━━━ MATERIAL PROVIDED ━━━

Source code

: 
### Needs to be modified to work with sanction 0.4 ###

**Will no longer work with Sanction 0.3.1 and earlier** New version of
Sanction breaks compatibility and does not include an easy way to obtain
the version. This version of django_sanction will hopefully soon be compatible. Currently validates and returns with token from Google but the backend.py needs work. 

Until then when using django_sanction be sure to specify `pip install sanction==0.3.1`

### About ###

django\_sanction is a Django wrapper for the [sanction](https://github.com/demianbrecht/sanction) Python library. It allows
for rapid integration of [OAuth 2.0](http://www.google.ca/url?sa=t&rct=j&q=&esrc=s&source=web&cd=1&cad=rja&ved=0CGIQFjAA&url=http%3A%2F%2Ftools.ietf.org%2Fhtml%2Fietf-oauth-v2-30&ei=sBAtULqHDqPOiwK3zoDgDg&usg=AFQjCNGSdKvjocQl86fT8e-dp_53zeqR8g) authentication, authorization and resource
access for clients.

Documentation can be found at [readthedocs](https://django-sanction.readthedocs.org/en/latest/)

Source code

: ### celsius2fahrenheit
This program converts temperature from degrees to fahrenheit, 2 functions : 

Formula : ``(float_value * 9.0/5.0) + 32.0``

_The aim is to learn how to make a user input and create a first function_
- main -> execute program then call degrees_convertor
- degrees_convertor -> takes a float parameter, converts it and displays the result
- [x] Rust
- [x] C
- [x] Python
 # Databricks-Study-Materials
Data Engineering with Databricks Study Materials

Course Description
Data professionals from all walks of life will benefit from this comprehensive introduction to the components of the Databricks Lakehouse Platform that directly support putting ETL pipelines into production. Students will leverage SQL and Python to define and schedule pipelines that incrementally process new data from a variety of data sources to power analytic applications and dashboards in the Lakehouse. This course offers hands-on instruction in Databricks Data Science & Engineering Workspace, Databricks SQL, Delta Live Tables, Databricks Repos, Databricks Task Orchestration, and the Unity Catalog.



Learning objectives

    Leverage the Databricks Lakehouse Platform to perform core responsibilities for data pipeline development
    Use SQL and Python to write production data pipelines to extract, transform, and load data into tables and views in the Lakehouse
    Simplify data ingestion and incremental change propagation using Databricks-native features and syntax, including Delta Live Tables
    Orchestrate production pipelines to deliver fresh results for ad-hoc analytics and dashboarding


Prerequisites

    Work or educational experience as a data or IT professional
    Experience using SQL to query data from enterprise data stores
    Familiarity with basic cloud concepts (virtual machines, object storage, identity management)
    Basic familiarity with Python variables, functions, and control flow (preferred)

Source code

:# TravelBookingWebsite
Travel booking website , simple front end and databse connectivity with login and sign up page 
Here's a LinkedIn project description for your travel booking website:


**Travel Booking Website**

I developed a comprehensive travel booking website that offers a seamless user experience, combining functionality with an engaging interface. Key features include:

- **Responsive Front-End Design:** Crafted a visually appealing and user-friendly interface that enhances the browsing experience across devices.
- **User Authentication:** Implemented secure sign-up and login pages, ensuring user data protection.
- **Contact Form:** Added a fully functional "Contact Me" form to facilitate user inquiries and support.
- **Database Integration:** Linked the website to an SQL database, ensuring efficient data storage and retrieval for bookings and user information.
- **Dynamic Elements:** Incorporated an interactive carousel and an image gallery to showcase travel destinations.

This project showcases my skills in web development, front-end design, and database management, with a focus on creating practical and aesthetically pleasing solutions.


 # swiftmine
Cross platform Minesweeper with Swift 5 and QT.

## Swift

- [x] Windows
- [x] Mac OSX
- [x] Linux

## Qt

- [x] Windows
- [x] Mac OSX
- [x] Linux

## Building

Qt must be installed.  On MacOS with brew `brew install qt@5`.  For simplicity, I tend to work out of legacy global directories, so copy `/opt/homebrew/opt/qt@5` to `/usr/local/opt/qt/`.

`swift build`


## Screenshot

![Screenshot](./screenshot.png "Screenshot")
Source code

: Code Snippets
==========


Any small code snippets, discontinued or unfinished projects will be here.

━━━

**TASK STATEMENT:**
The full listing above is to be given again exactly.

**ANSWER FOR THE TASK:**
Source code

: 
### Needs to be modified to work with sanction 0.4 ###

**Will no longer work with Sanction 0.3.1 and earlier** New version of
Sanction breaks compatibility and does not include an easy way to obtain
the version. This version of django_sanction will hopefully soon be compatible. Currently validates and returns with token from Google but the backend.py needs work. 

Until then when using django_sanction be sure to specify `pip install sanction==0.3.1`

### About ###

django\_sanction is a Django wrapper for the [sanction](https://github.com/demianbrecht/sanction) Python library. It allows
for rapid integration of [OAuth 2.0](http://www.google.ca/url?sa=t&rct=j&q=&esrc=s&source=web&cd=1&cad=rja&ved=0CGIQFjAA&url=http%3A%2F%2Ftools.ietf.org%2Fhtml%2Fietf-oauth-v2-30&ei=sBAtULqHDqPOiwK3zoDgDg&usg=AFQjCNGSdKvjocQl86fT8e-dp_53zeqR8g) authentication, authorization and resource
access for clients.

Documentation can be found at [readthedocs](https://django-sanction.readthedocs.org/en/latest/)

Source code

: ### celsius2fahrenheit
This program converts temperature from degrees to fahrenheit, 2 functions : 

Formula : ``(float_value * 9.0/5.0) + 32.0``

_The aim is to learn how to make a user input and create a first function_
- main -> execute program then call degrees_convertor
- degrees_convertor -> takes a float parameter, converts it and displays the result
- [x] Rust
- [x] C
- [x] Python
 # Databricks-Study-Materials
Data Engineering with Databricks Study Materials

Course Description
Data professionals from all walks of life will benefit from this comprehensive introduction to the components of the Databricks Lakehouse Platform that directly support putting ETL pipelines into production. Students will leverage SQL and Python to define and schedule pipelines that incrementally process new data from a variety of data sources to power analytic applications and dashboards in the Lakehouse. This course offers hands-on instruction in Databricks Data Science & Engineering Workspace, Databricks SQL, Delta Live Tables, Databricks Repos, Databricks Task Orchestration, and the Unity Catalog.



Learning objectives

    Leverage the Databricks Lakehouse Platform to perform core responsibilities for data pipeline development
    Use SQL and Python to write production data pipelines to extract, transform, and load data into tables and views in the Lakehouse
    Simplify data ingestion and incremental change propagation using Databricks-native features and syntax, including Delta Live Tables
    Orchestrate production pipelines to deliver fresh results for ad-hoc analytics and dashboarding


Prerequisites

    Work or educational experience as a data or IT professional
    Experience using SQL to query data from enterprise data stores
    Familiarity with basic cloud concepts (virtual machines, object storage, identity management)
    Basic familiarity with Python variables, functions, and control flow (preferred)

Source code

:# TravelBookingWebsite
Travel booking website , simple front end and databse connectivity with login and sign up page 
Here's a LinkedIn project description for your travel booking website:


**Travel Booking Website**

I developed a comprehensive travel booking website that offers a seamless user experience, combining functionality with an engaging interface. Key features include:

- **Responsive Front-End Design:** Crafted a visually appealing and user-friendly interface that enhances the browsing experience across devices.
- **User Authentication:** Implemented secure sign-up and login pages, ensuring user data protection.
- **Contact Form:** Added a fully functional "Contact Me" form to facilitate user inquiries and support.
- **Database Integration:** Linked the website to an SQL database, ensuring efficient data storage and retrieval for bookings and user information.
- **Dynamic Elements:** Incorporated an interactive carousel and an image gallery to showcase travel destinations.

This project showcases my skills in web development, front-end design, and database management, with a focus on creating practical and aesthetically pleasing solutions.


 # swiftmine
Cross platform Minesweeper with Swift 5 and QT.

## Swift

- [x] Windows
- [x] Mac OSX
- [x] Linux

## Qt

- [x] Windows
- [x] Mac OSX
- [x] Linux

## Building

Qt must be installed.  On MacOS with brew `brew install qt@5`.  For simplicity, I tend to work out of legacy global directories, so copy `/opt/homebrew/opt/qt@5` to `/usr/local/opt/qt/`.

`swift build`


## Screenshot

![Screenshot](./screenshot.png "Screenshot")
Source code

: Code Snippets
==========


Any small code snippets, discontinued or unfinished projects will be here.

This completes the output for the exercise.